*SUPPLIED ENTRIES*.
::::::

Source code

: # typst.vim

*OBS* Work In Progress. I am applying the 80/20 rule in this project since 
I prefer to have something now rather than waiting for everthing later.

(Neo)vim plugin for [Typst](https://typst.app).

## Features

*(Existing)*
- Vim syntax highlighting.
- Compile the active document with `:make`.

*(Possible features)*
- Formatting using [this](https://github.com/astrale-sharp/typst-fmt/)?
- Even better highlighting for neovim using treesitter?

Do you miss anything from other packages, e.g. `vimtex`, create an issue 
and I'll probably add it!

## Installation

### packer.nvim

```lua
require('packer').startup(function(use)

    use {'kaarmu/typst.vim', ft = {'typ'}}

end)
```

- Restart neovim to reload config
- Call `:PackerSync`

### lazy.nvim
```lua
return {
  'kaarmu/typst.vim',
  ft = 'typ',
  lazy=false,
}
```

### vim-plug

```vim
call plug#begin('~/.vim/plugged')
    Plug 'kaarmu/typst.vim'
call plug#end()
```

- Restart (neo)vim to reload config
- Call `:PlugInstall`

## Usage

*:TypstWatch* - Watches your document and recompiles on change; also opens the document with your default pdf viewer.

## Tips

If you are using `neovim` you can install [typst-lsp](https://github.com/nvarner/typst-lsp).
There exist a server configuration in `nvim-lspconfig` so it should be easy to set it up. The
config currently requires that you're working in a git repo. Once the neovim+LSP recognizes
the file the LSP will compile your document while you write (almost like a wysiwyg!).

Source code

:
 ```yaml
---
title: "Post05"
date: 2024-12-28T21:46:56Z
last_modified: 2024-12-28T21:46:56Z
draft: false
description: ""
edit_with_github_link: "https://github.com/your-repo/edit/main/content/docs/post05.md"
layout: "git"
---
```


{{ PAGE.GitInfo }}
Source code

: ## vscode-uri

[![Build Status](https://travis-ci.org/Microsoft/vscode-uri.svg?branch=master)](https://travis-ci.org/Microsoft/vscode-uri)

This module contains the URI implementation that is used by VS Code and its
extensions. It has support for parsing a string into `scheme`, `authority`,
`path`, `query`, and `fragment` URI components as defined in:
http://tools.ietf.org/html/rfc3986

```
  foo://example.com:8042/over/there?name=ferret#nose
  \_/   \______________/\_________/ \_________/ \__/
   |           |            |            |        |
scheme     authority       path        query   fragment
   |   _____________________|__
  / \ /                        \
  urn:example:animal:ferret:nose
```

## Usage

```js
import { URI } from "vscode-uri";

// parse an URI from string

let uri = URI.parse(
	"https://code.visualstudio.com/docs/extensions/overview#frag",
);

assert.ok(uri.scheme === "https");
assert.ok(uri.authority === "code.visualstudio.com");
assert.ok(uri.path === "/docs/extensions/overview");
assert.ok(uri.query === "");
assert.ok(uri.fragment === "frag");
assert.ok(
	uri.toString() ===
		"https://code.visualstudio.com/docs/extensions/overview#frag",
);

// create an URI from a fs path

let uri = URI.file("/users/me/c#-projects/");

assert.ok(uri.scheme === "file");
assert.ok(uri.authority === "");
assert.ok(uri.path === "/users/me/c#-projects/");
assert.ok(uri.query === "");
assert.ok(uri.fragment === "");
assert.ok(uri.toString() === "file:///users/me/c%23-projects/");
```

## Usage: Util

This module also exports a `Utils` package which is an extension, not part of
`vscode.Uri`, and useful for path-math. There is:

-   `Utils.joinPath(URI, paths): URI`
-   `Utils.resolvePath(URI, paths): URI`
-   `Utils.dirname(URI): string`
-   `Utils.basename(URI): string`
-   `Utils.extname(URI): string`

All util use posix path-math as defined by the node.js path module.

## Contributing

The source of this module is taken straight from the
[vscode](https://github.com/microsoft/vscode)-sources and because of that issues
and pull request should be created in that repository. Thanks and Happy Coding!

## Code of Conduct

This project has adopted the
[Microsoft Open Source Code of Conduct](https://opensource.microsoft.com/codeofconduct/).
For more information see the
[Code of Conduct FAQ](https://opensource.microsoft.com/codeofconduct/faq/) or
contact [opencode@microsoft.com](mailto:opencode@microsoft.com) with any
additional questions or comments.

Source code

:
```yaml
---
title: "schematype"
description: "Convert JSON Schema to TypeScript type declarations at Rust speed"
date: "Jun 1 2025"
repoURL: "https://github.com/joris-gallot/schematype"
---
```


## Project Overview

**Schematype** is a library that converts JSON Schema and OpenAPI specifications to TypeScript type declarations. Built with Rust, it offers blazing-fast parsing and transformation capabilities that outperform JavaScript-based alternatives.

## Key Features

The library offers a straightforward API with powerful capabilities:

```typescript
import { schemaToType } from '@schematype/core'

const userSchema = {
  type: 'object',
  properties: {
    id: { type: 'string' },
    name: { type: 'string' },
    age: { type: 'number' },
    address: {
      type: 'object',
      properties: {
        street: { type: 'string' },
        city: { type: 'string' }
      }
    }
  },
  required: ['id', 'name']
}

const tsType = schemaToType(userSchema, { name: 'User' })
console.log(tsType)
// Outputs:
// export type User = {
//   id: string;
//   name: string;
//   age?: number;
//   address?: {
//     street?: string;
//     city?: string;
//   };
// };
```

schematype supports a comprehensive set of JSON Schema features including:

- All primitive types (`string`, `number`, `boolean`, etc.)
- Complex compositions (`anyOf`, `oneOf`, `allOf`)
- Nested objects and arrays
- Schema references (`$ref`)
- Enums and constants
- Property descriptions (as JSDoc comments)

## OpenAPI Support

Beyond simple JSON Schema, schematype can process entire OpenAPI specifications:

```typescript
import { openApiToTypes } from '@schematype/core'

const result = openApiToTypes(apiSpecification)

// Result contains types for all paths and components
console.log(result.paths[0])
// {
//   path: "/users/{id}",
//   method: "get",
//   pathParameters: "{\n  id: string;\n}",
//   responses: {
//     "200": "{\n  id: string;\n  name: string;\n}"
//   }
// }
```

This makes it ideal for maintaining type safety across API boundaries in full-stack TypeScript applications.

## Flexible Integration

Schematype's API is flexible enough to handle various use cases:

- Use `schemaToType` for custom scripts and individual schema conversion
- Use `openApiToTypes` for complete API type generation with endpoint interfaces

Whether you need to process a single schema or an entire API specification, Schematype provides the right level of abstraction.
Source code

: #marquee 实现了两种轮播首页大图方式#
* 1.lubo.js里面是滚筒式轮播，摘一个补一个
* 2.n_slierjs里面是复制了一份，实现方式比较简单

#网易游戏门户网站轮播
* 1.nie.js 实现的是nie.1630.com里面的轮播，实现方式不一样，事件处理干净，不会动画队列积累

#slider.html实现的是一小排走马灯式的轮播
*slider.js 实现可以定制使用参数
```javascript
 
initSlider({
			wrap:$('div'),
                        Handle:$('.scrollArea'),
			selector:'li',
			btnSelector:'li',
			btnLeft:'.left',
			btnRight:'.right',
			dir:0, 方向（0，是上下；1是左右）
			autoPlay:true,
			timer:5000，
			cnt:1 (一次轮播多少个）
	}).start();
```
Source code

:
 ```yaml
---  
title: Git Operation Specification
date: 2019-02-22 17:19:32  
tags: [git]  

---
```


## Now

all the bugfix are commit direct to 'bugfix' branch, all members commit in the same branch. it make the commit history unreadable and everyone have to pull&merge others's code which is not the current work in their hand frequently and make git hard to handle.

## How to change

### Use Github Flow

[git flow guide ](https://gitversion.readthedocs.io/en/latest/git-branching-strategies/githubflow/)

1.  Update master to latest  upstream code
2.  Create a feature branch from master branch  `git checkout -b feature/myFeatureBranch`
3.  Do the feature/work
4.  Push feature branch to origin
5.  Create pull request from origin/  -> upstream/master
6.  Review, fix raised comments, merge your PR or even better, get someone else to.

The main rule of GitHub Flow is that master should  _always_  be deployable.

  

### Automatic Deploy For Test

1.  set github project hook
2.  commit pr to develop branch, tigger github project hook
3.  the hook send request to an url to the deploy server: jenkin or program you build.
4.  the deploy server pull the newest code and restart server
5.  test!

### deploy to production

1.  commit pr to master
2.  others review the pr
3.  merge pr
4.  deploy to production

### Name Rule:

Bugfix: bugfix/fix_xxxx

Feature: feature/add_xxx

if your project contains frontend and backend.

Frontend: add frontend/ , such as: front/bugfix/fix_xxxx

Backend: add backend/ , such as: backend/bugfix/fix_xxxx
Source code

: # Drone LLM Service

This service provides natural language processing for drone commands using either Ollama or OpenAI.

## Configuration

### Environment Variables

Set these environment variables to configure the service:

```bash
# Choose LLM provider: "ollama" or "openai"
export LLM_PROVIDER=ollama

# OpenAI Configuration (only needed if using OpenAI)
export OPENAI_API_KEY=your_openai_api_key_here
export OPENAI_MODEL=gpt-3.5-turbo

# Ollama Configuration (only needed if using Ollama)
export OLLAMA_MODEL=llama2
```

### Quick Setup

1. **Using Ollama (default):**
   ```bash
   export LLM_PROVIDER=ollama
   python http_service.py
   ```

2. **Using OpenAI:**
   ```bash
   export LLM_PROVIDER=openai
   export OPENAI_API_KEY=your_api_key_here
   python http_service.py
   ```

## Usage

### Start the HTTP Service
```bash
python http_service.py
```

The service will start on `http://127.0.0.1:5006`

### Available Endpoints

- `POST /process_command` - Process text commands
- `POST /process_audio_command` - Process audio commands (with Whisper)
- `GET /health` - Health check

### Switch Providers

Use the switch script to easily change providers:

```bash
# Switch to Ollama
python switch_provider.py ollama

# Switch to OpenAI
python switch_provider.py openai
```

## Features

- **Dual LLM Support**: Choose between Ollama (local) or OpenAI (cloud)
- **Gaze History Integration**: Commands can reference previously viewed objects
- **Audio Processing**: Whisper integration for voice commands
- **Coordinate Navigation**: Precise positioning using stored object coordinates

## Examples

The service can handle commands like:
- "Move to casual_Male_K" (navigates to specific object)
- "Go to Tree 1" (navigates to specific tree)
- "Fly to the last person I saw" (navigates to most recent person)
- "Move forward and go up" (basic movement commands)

::::::

*TASK STATEMENT*.
Which lines of the listing contain the string "better"? Copy every one of them.

*ANSWER FOR THE TASK*.
- Even better highlighting for neovim using treesitter?
6.  Review, fix raised comments, merge your PR or even better, get someone else to.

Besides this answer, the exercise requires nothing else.